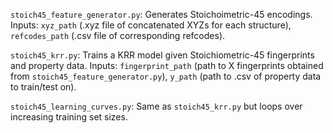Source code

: `stoich45_feature_generator.py`: Generates Stoichoimetric-45 encodings. Inputs: `xyz_path` (.xyz file of concatenated XYZs for each structure), `refcodes_path` (.csv file of corresponding refcodes).

`stoich45_krr.py`: Trains a KRR model given Stoichiometric-45 fingerprints and property data. Inputs: `fingerprint_path` (path to X fingerprints obtained from `stoich45_feature_generator.py`), `y_path` (path to .csv of property data to train/test on).

`stoich45_learning_curves.py`: Same as `stoich45_krr.py` but loops over increasing training set sizes.
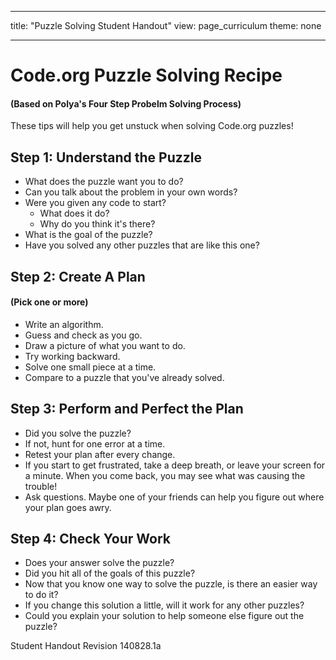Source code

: * * *

title: "Puzzle Solving Student Handout" view: page_curriculum theme: none

* * *

# Code.org Puzzle Solving Recipe

#### (Based on Polya's Four Step Probelm Solving Process)

These tips will help you get unstuck when solving Code.org puzzles!

## Step 1: Understand the Puzzle

  * What does the puzzle want you to do?
  * Can you talk about the problem in your own words?
  * Were you given any code to start? 
      * What does it do?
      * Why do you think it's there?
  * What is the goal of the puzzle?
  * Have you solved any other puzzles that are like this one?

## Step 2: Create A Plan

#### (Pick one or more)

  * Write an algorithm.
  * Guess and check as you go.
  * Draw a picture of what you want to do.
  * Try working backward.
  * Solve one small piece at a time.
  * Compare to a puzzle that you've already solved.

## Step 3: Perform and Perfect the Plan

  * Did you solve the puzzle?
  * If not, hunt for one error at a time.
  * Retest your plan after every change.
  * If you start to get frustrated, take a deep breath, or leave your screen for a minute. When you come back, you may see what was causing the trouble!
  * Ask questions. Maybe one of your friends can help you figure out where your plan goes awry.

## Step 4: Check Your Work

  * Does your answer solve the puzzle?
  * Did you hit all of the goals of this puzzle?
  * Now that you know one way to solve the puzzle, is there an easier way to do it?
  * If you change this solution a little, will it work for any other puzzles?
  * Could you explain your solution to help someone else figure out the puzzle?

Student Handout Revision 140828.1a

┄┄┄┄┄┄┄┄┄┄┄┄┄┄┄┄┄┄┄┄

• [WORK ITEM]
Leaving out the pictures, output the listing above exactly as given.

• [EXERCISE RESULT]
Source code

: `stoich45_feature_generator.py`: Generates Stoichoimetric-45 encodings. Inputs: `xyz_path` (.xyz file of concatenated XYZs for each structure), `refcodes_path` (.csv file of corresponding refcodes).

`stoich45_krr.py`: Trains a KRR model given Stoichiometric-45 fingerprints and property data. Inputs: `fingerprint_path` (path to X fingerprints obtained from `stoich45_feature_generator.py`), `y_path` (path to .csv of property data to train/test on).

`stoich45_learning_curves.py`: Same as `stoich45_krr.py` but loops over increasing training set sizes.
Source code

: * * *

title: "Puzzle Solving Student Handout" view: page_curriculum theme: none

* * *

# Code.org Puzzle Solving Recipe

#### (Based on Polya's Four Step Probelm Solving Process)

These tips will help you get unstuck when solving Code.org puzzles!

## Step 1: Understand the Puzzle

  * What does the puzzle want you to do?
  * Can you talk about the problem in your own words?
  * Were you given any code to start? 
      * What does it do?
      * Why do you think it's there?
  * What is the goal of the puzzle?
  * Have you solved any other puzzles that are like this one?

## Step 2: Create A Plan

#### (Pick one or more)

  * Write an algorithm.
  * Guess and check as you go.
  * Draw a picture of what you want to do.
  * Try working backward.
  * Solve one small piece at a time.
  * Compare to a puzzle that you've already solved.

## Step 3: Perform and Perfect the Plan

  * Did you solve the puzzle?
  * If not, hunt for one error at a time.
  * Retest your plan after every change.
  * If you start to get frustrated, take a deep breath, or leave your screen for a minute. When you come back, you may see what was causing the trouble!
  * Ask questions. Maybe one of your friends can help you figure out where your plan goes awry.

## Step 4: Check Your Work

  * Does your answer solve the puzzle?
  * Did you hit all of the goals of this puzzle?
  * Now that you know one way to solve the puzzle, is there an easier way to do it?
  * If you change this solution a little, will it work for any other puzzles?
  * Could you explain your solution to help someone else figure out the puzzle?

Student Handout Revision 140828.1a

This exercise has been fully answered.